For more information, please read: https://geodacenter.github.io/workbook/4a_contig_weights/lab4a.html

CONTENTS

  1. queen_weights()

  2. rook_weights()

  3. weights_astext()

  4. save weights

queen_weights()

Synopsis

Short version:

bytea queen_weights(integer gid, geometry the_geom)

Full Version:

bytea queen_weights(integer gid, geometry the_geom,
    integer ord, 
    boolean include_lowerorder, 
    float precision_threshold)

queen_weights() is a WINDOW SQL function, which performs weights creation across a set of table rows. Unlike the regular AGGREGATE function, a WINDOW function does not cause rows to become grouped into a single output row -- the rows retain their separate identities. A WINDOW function call always contains an OVER() clause.

Arguments

Input Arguments

Type

Description

gid

integer

the feature id of geometry: e.g. gid, fid, ogcfid, cartodb_id

the_geom

geometry

the geometry (only points and polygons are supported)

ord

integer

order of contiguity. Default is 1.

include_lowerorder

boolean

boolean value indicates whether or not the lower order neighbors should be included in the weights structure. Default is FALSE.

precision_threshold

boolean

(for polygons only) the distance of precision to determine which polygons are neighbors when the underlying geometries are insufficient to allow for an exact match of coordinates. Default is 0.0.

Return

Value

Description

bytea

the weights structure for each observation in binary format, which is defined in table 2.1.

Examples

SELECT queen_weights(gid, the_geom) OVER() FROM natregimes;

                                                         queen_weights                                                          
--------------------------------------------------------------------------------------------------------------------------------
 \x7707000008002007000021070000740700001e070000c707000075070000c3070000c4070000
 \x7a0000000700680000004e0000005c0000007b0000008d0000009700000098000000
 \xeb0000000600ea000000cb000000ce000000020100000101000004010000
 \x510400000600ea030000e90300005204000050040000bc040000c1040000
 ...

Table 2.1: The binary format of weights structure

Bytes

Data Type

Length

Description

0-3

uint32_t

4 bytes

index of i-th observation/row

4-5

uint16_t

2 bytes

number of neighbors of i-th observation

6-9

uint32_t

4 bytes

index of first neighbor

10-13

float

4 bytes

weights value of first neighbor

...

...

...

index of n-th neighbor

...

...

...

weights value of n-th neighbor

rook_weights()

Synopsis

Short version:

bytea rook_weights(integer gid, geometry winset the_geom)

Full Version:

bytea rook_weights(integer gid, geometry winset the_geom,
    integer ord, 
    boolean include_lowerorder, 
    float precision_threshold)

weights_astext()

The help function to view the content of the weights information.

Synopsis

text weights_astext(bytea weights)

Examples

SELECT weights_astext(tmp.queen_weights) FROM (
    SELECT queen_weights(gid, the_geom) OVER(ORDER BY gid) FROM natregimes
) AS tmp;

                             weights_astext                             
--------------------------------------------------------------------------
 1:[23,31,41]
 2:[3,4,70]
 3:[2,5,63,70]
 4:[2,28,32,43,56,69,70]
...

Save Weights

To save the results of queen_weights(), the best practice is to save the results with the feature id, e.g. gid, in a new table. For example:

CREATE TABLE nat_queen_w AS (
    SELECT gid, queen_weights(gid, the_geom) AS queen_w OVER() 
    FROM natregimes
);
-- CREATE index on gid
-- CREATE INDEX natqueen_gid_idx ON nat_queen_w (gid)

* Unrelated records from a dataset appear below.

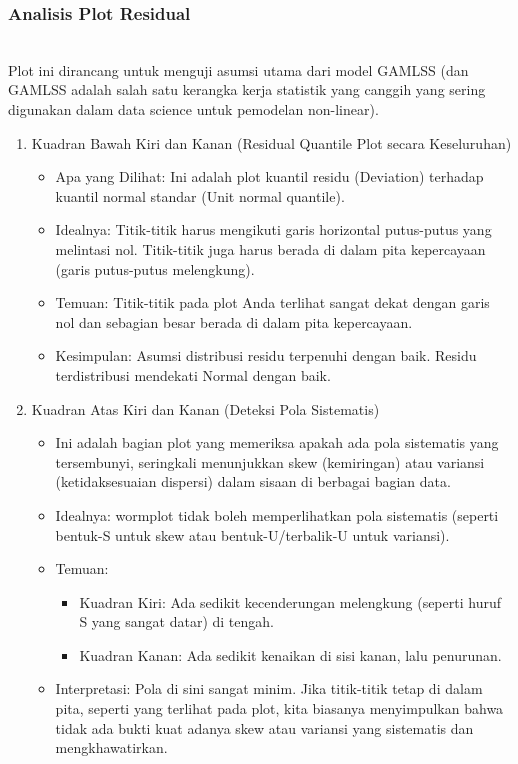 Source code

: \documentclass[11pt, a4paper]{article}
\begin{document}
\subsubsection{\textbf{Analisis Plot Residual}}\\
Plot ini dirancang untuk menguji asumsi utama dari model GAMLSS (dan GAMLSS adalah salah satu kerangka kerja statistik yang canggih yang sering digunakan dalam data science untuk pemodelan non-linear).
\begin{enumerate}
\item Kuadran Bawah Kiri dan Kanan (Residual Quantile Plot secara Keseluruhan)
    \begin{itemize}
    \item Apa yang Dilihat: Ini adalah plot kuantil residu (Deviation) terhadap kuantil normal standar (Unit normal quantile).
    \item Idealnya: Titik-titik harus mengikuti garis horizontal putus-putus yang melintasi nol. Titik-titik juga harus berada di dalam pita kepercayaan (garis putus-putus melengkung).
    \item Temuan: Titik-titik pada plot Anda terlihat sangat dekat dengan garis nol dan sebagian besar berada di dalam pita kepercayaan.
    \item Kesimpulan: Asumsi distribusi residu terpenuhi dengan baik. Residu terdistribusi mendekati Normal dengan baik.
    \end{itemize}
\item Kuadran Atas Kiri dan Kanan (Deteksi Pola Sistematis)
    \begin{itemize}
    \item  Ini adalah bagian plot yang memeriksa apakah ada pola sistematis yang tersembunyi, seringkali menunjukkan skew (kemiringan) atau variansi (ketidaksesuaian dispersi) dalam sisaan di berbagai bagian data.
    \item Idealnya: wormplot tidak boleh memperlihatkan pola sistematis (seperti bentuk-S untuk skew atau bentuk-U/terbalik-U untuk variansi).
    \item Temuan:
        \begin{itemize}
            \item Kuadran Kiri: Ada sedikit kecenderungan melengkung (seperti huruf S yang sangat datar) di tengah.
            \item Kuadran Kanan: Ada sedikit kenaikan di sisi kanan, lalu penurunan.
        \end{itemize}
    \item Interpretasi: Pola di sini sangat minim. Jika titik-titik tetap di dalam pita, seperti yang terlihat pada plot, kita biasanya menyimpulkan bahwa tidak ada bukti kuat adanya skew atau variansi yang sistematis dan mengkhawatirkan.

\end{itemize}
\end{enumerate}
\end{document}
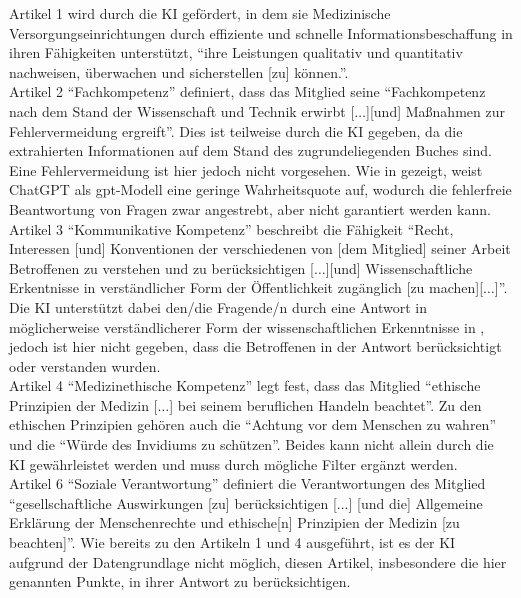 Artikel 1 wird durch die KI gefördert, in dem sie Medizinische Versorgungseinrichtungen durch effiziente und schnelle Informationsbeschaffung in ihren Fähigkeiten unterstützt, 
\enquote{ihre Leistungen qualitativ und quantitativ nachweisen, überwachen und sicherstellen [zu] können.}.\\

Artikel 2 \enquote{Fachkompetenz} definiert, dass das Mitglied seine \enquote{Fachkompetenz nach dem Stand der Wissenschaft und Technik erwirbt [$\dots$][und] Maßnahmen zur Fehlervermeidung ergreift}. 
Dies ist teilweise durch die KI gegeben, da die extrahierten Informationen auf dem Stand des zugrundeliegenden Buches \citet{bb} sind. 
Eine Fehlervermeidung ist hier jedoch nicht vorgesehen. 
Wie in \citet{chatgpt_qas} gezeigt, weist ChatGPT als \ac{gpt}-Modell eine geringe Wahrheitsquote auf, 
wodurch die fehlerfreie Beantwortung von Fragen zwar angestrebt, aber nicht garantiert werden kann.\\

Artikel 3 \enquote{Kommunikative Kompetenz} beschreibt die Fähigkeit 
\enquote{Recht, Interessen [und] Konventionen der verschiedenen von [dem Mitglied] seiner Arbeit Betroffenen zu verstehen und zu berücksichtigen [$\dots$][und]
Wissenschaftliche Erkentnisse in verständlicher Form der Öffentlichkeit zugänglich [zu machen][$\dots$]}.
Die KI unterstützt dabei den/die Fragende/n durch eine Antwort in möglicherweise verständlicherer Form der wissenschaftlichen Erkenntnisse in \citet{bb}, 
jedoch ist hier nicht gegeben, dass die Betroffenen in der Antwort berücksichtigt oder verstanden wurden.\\

Artikel 4 \enquote{Medizinethische Kompetenz} legt fest, dass das Mitglied 
\enquote{ethische Prinzipien der Medizin [$\dots$] bei seinem beruflichen Handeln beachtet}.
Zu den ethischen Prinzipien gehören auch die \enquote{Achtung vor dem Menschen zu wahren} und die \enquote{Würde des Invidiums zu schützen}.
Beides kann nicht allein durch die KI gewährleistet werden und muss durch mögliche Filter ergänzt werden.\\

Artikel 6 \enquote{Soziale Verantwortung} definiert die Verantwortungen des Mitglied 
\enquote{gesellschaftliche Auswirkungen [zu] berücksichtigen [$\dots$] [und die] Allgemeine Erklärung der Menschenrechte und ethische[n] Prinzipien der Medizin [zu beachten]}. 
Wie bereits zu den Artikeln 1 und 4 ausgeführt, ist es der KI aufgrund der Datengrundlage nicht möglich, diesen Artikel, insbesondere die hier genannten Punkte, in ihrer Antwort zu berücksichtigen.\\

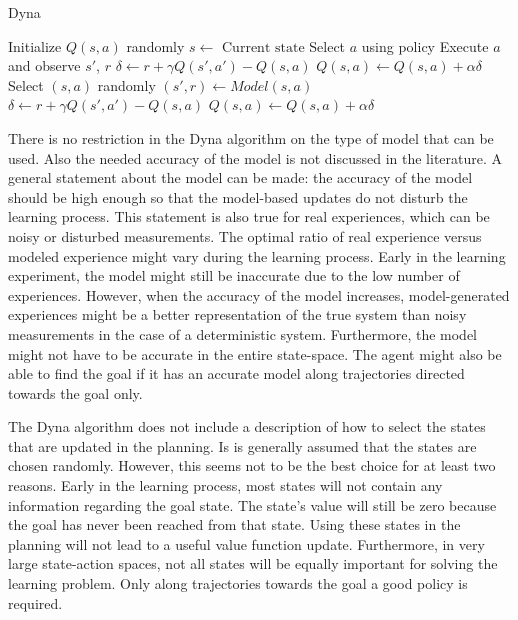 \begin{algorithm}[ht]
	\caption{Dyna} \label{alg:Dyna}
	\begin{algorithmic}[1]
		\State Initialize $Q(s,a)$ randomly
			\State $s\gets \textrm{ Current state}$
			\State Select $a$ using policy
			\State Execute $a$ and observe $s'$, $r$
			\State $\delta \gets r + \gamma Q(s',a') - Q(s,a)$
			\State $Q(s,a) \gets Q(s,a) + \alpha \delta$
				\State Select $(s,a)$ randomly
				\State $(s',r) \gets Model(s,a)$
				\State $\delta \gets r + \gamma Q(s',a') - Q(s,a)$
				\State $Q(s,a) \gets Q(s,a) + \alpha \delta$
			\EndLoop
		\EndFor
	\end{algorithmic}
\end{algorithm}

There is no restriction in the Dyna algorithm on the type of model that can be used. Also the needed accuracy of the model is not discussed in the literature. A general statement about the model can be made: the accuracy of the model should be high enough so that the model-based updates do not disturb the learning process. This statement is also true for real experiences, which can be noisy or disturbed measurements. The optimal ratio of real experience versus modeled experience might vary during the learning process. Early in the learning experiment, the model might still be inaccurate due to the low number of experiences. However, when the accuracy of the model increases, model-generated experiences might be a better representation of the true system than noisy measurements in the case of a deterministic system. Furthermore, the model might not have to be accurate in the entire state-space. The agent might also be able to find the goal if it  has an accurate model along trajectories directed towards the goal only.

%	
	
The Dyna algorithm does not include a description of how to select the states that are updated in the planning. Is is generally assumed that the states are chosen randomly. However, this seems not to be the best choice for at least two reasons. Early in the learning process, most states will not contain any information regarding the goal state. The state's value will still be zero because the goal has never been reached from that state. Using these states in the planning will not lead to a useful value function update. Furthermore, in very large state-action spaces, not all states will be equally important for solving the learning problem. Only along trajectories towards the goal a good policy is required.

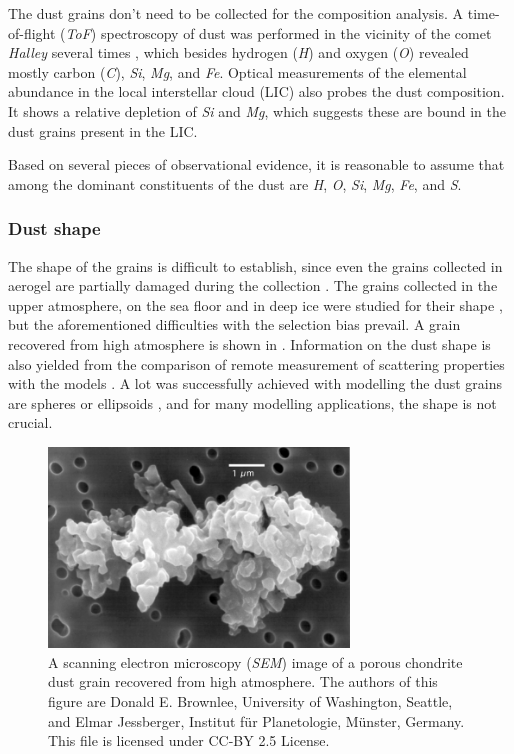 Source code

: The dust grains don't need to be collected for the composition analysis. A time-of-flight (\textit{ToF}) spectroscopy of dust was performed in the vicinity of the comet \textit{Halley} several times \citep{jessberger1988aspects}, which besides hydrogen (\textit{H}) and oxygen (\textit{O}) revealed mostly carbon (\textit{C}), \textit{Si}, \textit{Mg}, and \textit{Fe}. Optical measurements of the elemental abundance in the local interstellar cloud (LIC) also probes the dust composition. It shows a relative depletion of \textit{Si} and \textit{Mg}, which suggests these are bound in the dust grains present in the LIC. 

Based on several pieces of observational evidence, it is reasonable to assume that among the dominant constituents of the dust are \textit{H}, \textit{O}, \textit{Si}, \textit{Mg}, \textit{Fe}, and \textit{S}.

\subsubsection{Dust shape}

The shape of the grains is difficult to establish, since even the grains collected in aerogel are partially damaged during the collection \citep{burchell2006cosmic}. The grains collected in the upper atmosphere, on the sea floor and in deep ice were studied for their shape \citep{jessberger2001properties}, but the aforementioned difficulties with the selection bias prevail. A grain recovered from high atmosphere is shown in . Information on the dust shape is also yielded from the comparison of remote measurement of scattering properties with the models \citep{min2005modeling}. A lot was successfully achieved with modelling the dust grains are spheres or ellipsoids \citep{mann2010interstellar}, and for many modelling applications, the shape is not crucial.

\begin{figure}[h]
 	\centering
 	\includegraphics[width=8cm]{figures/grain.jpg}
 	\caption{A scanning electron microscopy (\textit{SEM}) image of a porous chondrite dust grain recovered from high atmosphere.  The authors of this figure are Donald E. Brownlee, University of Washington, Seattle, and Elmar Jessberger, Institut für Planetologie, Münster, Germany.
This file is licensed under CC-BY 2.5 License.}
 	\label{fig:dust_grain}
\end{figure}

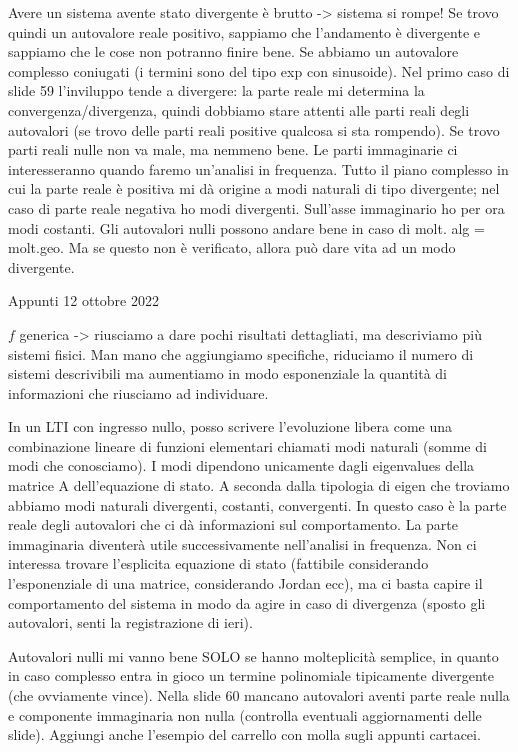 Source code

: \documentclass[a4paper]{report}
\begin{document}
Avere un sistema avente stato divergente è brutto -> sistema si rompe! Se trovo quindi un autovalore reale positivo, sappiamo che l'andamento è divergente e sappiamo che le cose non potranno finire bene.
\bb
Se abbiamo un autovalore complesso coniugati (i termini sono del tipo exp con sinusoide). Nel primo caso di slide 59 l'inviluppo tende a divergere: la parte reale mi determina la convergenza/divergenza, quindi dobbiamo stare attenti alle parti reali degli autovalori (se trovo delle parti reali positive qualcosa si sta rompendo). Se trovo parti reali nulle non va male, ma nemmeno bene.
\bb
Le parti immaginarie ci interesseranno quando faremo un'analisi in frequenza. Tutto il piano complesso in cui la parte reale è positiva mi dà origine a modi naturali di tipo divergente; nel caso di parte reale negativa ho modi divergenti. Sull'asse immaginario ho per ora modi costanti.
\bb
Gli autovalori nulli possono andare bene in caso di molt. alg = molt.geo. Ma se questo non è verificato, allora può dare vita ad un modo divergente.


\starbreak
\begin{center}
Appunti 12 ottobre 2022
\end{center}

$f$ generica -> riusciamo a dare pochi risultati dettagliati, ma descriviamo più sistemi fisici. Man mano che aggiungiamo specifiche, riduciamo il numero di sistemi descrivibili ma aumentiamo in modo esponenziale la quantità di informazioni che riusciamo ad individuare.
\begin{defin}{}{}
In un LTI con ingresso nullo, posso scrivere l'evoluzione libera come una combinazione lineare di funzioni elementari chiamati modi naturali (somme di modi che conosciamo).
\bb
I modi dipendono unicamente dagli eigenvalues della matrice A dell'equazione di stato. A seconda dalla tipologia di eigen che troviamo abbiamo modi naturali divergenti, costanti, convergenti. In questo caso è la parte reale degli autovalori che ci dà informazioni sul comportamento.
\bb
La parte immaginaria diventerà utile successivamente nell'analisi in frequenza.
\bb
Non ci interessa trovare l'esplicita equazione di stato (fattibile considerando l'esponenziale di una matrice, considerando Jordan ecc), ma ci basta capire il comportamento del sistema in modo da agire in caso di divergenza (sposto gli autovalori, senti la registrazione di ieri).	
\end{defin}
Autovalori nulli mi vanno bene SOLO se hanno molteplicità semplice, in quanto in caso complesso entra in gioco un termine polinomiale tipicamente divergente (che ovviamente vince).
\bb
Nella slide 60 mancano autovalori aventi parte reale nulla e componente immaginaria non nulla (controlla eventuali aggiornamenti delle slide). Aggiungi anche l'esempio del carrello con molla sugli appunti cartacei.
\end{document}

Or, one can create a new bytea column, and update its values from the results of queen_weights() function. For example:

-- add column queen_w
ALTER TABLE natregimes ADD COLUMN IF NOT EXISTS queen_w bytea;
-- save weights 
UPDATE natregimes SET queen_w = tmp.queen_weights FROM (
    SELECT gid, queen_weights(gid, the_geom) OVER() natregimes
) AS tmp
WHERE natregimes.gid = tmp.gid;

The second approach is much slower than the first one when updating a large table, e.g. with millions of records.